§ What the task requires: In the entries below, find the line with "vSphere Password (vsphere_password)" and the line with "# Repository Guidelines". Reproduce those two lines and every line between them exactly, and nothing more.

Content starts

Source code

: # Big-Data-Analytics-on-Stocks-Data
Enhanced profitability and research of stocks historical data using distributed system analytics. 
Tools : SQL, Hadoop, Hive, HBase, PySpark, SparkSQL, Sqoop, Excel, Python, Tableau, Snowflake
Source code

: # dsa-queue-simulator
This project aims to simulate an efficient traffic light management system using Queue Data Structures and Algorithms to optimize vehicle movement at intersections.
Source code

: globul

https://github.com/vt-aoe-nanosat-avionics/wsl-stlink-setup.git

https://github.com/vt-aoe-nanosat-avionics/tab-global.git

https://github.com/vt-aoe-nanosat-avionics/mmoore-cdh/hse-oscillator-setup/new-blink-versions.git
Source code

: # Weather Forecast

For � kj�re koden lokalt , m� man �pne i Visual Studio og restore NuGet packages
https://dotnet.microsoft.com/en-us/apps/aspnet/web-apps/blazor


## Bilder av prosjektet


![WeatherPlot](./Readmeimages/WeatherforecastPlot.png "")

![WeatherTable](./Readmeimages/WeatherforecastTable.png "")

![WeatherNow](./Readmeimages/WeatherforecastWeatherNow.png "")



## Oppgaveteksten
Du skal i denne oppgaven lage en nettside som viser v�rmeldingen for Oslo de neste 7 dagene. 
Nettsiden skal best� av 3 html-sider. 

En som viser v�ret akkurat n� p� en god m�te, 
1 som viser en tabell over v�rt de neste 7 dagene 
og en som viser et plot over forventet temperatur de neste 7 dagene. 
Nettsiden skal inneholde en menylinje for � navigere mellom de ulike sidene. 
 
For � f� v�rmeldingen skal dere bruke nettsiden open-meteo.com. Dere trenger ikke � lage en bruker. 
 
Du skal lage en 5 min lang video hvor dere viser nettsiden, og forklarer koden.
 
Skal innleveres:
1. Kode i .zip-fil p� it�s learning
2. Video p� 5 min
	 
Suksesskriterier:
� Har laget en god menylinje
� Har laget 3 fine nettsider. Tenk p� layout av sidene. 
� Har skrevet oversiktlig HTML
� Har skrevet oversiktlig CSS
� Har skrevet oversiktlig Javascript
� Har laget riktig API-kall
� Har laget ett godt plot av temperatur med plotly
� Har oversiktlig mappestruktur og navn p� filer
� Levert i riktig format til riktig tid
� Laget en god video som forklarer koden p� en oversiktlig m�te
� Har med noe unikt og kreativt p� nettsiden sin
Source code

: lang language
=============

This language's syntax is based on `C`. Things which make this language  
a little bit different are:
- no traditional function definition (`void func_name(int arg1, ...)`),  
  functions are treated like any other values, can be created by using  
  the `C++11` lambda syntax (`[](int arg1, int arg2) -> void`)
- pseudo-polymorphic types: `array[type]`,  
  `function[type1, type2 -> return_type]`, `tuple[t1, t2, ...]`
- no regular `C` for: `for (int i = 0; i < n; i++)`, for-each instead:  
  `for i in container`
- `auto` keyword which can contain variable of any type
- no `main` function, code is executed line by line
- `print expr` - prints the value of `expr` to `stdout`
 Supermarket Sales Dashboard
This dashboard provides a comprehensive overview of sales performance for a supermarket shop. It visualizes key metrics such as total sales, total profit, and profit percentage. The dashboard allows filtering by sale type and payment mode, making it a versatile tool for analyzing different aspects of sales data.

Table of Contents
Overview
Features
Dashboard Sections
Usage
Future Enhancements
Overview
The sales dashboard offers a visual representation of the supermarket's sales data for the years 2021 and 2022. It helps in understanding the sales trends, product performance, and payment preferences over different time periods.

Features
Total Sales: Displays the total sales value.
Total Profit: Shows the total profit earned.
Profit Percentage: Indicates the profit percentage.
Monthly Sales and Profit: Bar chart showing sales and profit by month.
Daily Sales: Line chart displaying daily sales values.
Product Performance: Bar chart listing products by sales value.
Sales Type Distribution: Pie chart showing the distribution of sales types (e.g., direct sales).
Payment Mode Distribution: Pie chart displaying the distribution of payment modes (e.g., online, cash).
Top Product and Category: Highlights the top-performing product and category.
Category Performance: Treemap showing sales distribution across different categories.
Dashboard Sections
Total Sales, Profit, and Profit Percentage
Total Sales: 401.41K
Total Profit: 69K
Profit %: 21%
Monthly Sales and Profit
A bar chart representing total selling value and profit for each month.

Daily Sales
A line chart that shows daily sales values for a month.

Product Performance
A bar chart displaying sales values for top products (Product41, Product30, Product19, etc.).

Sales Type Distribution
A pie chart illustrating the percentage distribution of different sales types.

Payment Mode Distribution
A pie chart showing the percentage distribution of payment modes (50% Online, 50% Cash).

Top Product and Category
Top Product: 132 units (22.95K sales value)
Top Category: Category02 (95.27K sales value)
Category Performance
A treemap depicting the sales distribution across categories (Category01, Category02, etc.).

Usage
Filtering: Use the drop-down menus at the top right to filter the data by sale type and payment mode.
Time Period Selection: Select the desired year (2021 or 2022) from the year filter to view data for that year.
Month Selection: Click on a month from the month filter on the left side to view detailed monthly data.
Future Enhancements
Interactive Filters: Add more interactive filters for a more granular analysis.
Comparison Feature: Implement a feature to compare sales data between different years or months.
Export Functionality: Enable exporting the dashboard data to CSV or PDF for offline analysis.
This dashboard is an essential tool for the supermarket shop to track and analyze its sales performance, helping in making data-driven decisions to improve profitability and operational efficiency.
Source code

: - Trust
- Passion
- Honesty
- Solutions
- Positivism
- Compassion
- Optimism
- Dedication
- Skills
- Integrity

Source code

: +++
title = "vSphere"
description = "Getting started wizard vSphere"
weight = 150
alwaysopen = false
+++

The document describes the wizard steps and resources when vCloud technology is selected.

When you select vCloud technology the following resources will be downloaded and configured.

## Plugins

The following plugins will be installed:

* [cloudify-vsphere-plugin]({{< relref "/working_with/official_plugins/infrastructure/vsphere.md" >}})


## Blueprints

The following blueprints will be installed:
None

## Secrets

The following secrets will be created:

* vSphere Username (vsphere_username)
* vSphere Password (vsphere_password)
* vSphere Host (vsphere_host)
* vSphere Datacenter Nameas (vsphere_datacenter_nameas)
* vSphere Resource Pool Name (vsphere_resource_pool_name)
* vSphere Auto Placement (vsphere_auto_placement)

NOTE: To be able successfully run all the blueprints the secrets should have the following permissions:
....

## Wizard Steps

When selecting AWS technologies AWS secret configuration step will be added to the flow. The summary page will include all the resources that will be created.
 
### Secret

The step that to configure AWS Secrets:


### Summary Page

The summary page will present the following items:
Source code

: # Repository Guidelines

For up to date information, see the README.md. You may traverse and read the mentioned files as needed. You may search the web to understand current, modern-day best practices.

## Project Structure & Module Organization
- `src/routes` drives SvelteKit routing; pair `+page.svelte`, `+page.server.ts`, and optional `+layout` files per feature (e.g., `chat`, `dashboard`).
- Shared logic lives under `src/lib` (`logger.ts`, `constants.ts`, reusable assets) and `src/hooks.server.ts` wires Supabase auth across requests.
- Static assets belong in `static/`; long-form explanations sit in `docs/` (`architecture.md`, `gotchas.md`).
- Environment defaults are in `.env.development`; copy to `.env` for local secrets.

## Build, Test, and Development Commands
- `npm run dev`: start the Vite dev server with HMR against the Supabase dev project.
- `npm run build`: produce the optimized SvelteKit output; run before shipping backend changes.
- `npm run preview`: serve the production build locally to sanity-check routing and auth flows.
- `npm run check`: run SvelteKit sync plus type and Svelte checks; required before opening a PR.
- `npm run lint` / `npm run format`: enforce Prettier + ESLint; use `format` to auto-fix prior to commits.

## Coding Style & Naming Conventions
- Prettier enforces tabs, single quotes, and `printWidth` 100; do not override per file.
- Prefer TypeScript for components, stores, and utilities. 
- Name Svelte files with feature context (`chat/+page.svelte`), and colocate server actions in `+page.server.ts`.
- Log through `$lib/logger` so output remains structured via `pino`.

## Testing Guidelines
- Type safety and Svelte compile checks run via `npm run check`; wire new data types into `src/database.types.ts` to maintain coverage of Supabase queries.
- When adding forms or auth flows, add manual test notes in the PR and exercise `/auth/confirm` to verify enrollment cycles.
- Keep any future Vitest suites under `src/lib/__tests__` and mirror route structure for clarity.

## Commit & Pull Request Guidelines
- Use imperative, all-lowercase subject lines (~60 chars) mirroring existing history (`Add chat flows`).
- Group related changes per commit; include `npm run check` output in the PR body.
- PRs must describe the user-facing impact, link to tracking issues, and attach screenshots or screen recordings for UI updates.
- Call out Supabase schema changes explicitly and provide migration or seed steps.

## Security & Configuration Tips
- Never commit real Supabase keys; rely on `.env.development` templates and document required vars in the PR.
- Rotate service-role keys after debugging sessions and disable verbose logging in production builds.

Content ends

§ Task response:
* vSphere Password (vsphere_password)
* vSphere Host (vsphere_host)
* vSphere Datacenter Nameas (vsphere_datacenter_nameas)
* vSphere Resource Pool Name (vsphere_resource_pool_name)
* vSphere Auto Placement (vsphere_auto_placement)

NOTE: To be able successfully run all the blueprints the secrets should have the following permissions:
....

## Wizard Steps

When selecting AWS technologies AWS secret configuration step will be added to the flow. The summary page will include all the resources that will be created.
 
### Secret

The step that to configure AWS Secrets:


### Summary Page

The summary page will present the following items:
Source code

: # Repository Guidelines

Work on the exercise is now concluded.